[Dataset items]
- Opening Delimiter -

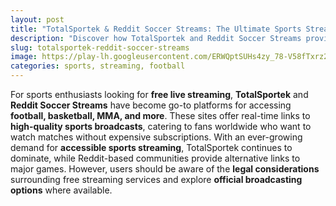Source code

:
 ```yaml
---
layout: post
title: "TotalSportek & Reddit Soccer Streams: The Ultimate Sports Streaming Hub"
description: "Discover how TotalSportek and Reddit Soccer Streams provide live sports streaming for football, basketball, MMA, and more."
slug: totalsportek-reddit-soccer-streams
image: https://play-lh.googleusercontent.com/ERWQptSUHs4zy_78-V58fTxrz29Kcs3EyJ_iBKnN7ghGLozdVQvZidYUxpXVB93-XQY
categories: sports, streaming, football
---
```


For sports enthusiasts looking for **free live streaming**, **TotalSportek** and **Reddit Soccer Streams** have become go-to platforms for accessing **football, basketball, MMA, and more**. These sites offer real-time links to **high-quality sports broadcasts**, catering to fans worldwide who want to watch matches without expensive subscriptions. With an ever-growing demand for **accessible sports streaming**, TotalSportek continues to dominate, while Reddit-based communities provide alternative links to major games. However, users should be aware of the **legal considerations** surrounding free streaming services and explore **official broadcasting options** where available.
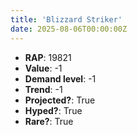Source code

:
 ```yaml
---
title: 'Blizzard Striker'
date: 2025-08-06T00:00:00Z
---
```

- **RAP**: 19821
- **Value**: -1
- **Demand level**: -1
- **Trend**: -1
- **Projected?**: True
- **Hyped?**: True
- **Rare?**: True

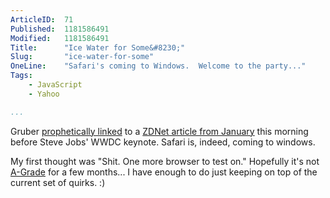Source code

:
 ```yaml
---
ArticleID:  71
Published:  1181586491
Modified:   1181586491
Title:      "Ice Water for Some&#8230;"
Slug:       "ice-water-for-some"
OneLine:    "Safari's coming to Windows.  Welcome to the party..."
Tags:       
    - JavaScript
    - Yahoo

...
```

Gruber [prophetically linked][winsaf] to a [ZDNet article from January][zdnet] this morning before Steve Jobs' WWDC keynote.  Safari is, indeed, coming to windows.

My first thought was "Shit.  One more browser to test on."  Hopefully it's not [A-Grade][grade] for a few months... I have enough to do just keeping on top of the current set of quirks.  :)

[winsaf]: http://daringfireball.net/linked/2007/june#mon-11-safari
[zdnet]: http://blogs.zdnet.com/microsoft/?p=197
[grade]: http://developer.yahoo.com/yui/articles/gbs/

- Closing Delimiter -

Verbatim reproduction of every entry is needed, with the images left out.

Source code

:
 ```yaml
---
layout: post
title: "TotalSportek & Reddit Soccer Streams: The Ultimate Sports Streaming Hub"
description: "Discover how TotalSportek and Reddit Soccer Streams provide live sports streaming for football, basketball, MMA, and more."
slug: totalsportek-reddit-soccer-streams
image: https://play-lh.googleusercontent.com/ERWQptSUHs4zy_78-V58fTxrz29Kcs3EyJ_iBKnN7ghGLozdVQvZidYUxpXVB93-XQY
categories: sports, streaming, football
---
```


For sports enthusiasts looking for **free live streaming**, **TotalSportek** and **Reddit Soccer Streams** have become go-to platforms for accessing **football, basketball, MMA, and more**. These sites offer real-time links to **high-quality sports broadcasts**, catering to fans worldwide who want to watch matches without expensive subscriptions. With an ever-growing demand for **accessible sports streaming**, TotalSportek continues to dominate, while Reddit-based communities provide alternative links to major games. However, users should be aware of the **legal considerations** surrounding free streaming services and explore **official broadcasting options** where available.
Source code

:
 ```yaml
---
title: 'Blizzard Striker'
date: 2025-08-06T00:00:00Z
---
```

- **RAP**: 19821
- **Value**: -1
- **Demand level**: -1
- **Trend**: -1
- **Projected?**: True
- **Hyped?**: True
- **Rare?**: True

Source code

:
 ```yaml
---
ArticleID:  71
Published:  1181586491
Modified:   1181586491
Title:      "Ice Water for Some&#8230;"
Slug:       "ice-water-for-some"
OneLine:    "Safari's coming to Windows.  Welcome to the party..."
Tags:       
    - JavaScript
    - Yahoo

...
```

Gruber [prophetically linked][winsaf] to a [ZDNet article from January][zdnet] this morning before Steve Jobs' WWDC keynote.  Safari is, indeed, coming to windows.

My first thought was "Shit.  One more browser to test on."  Hopefully it's not [A-Grade][grade] for a few months... I have enough to do just keeping on top of the current set of quirks.  :)

[winsaf]: http://daringfireball.net/linked/2007/june#mon-11-safari
[zdnet]: http://blogs.zdnet.com/microsoft/?p=197
[grade]: http://developer.yahoo.com/yui/articles/gbs/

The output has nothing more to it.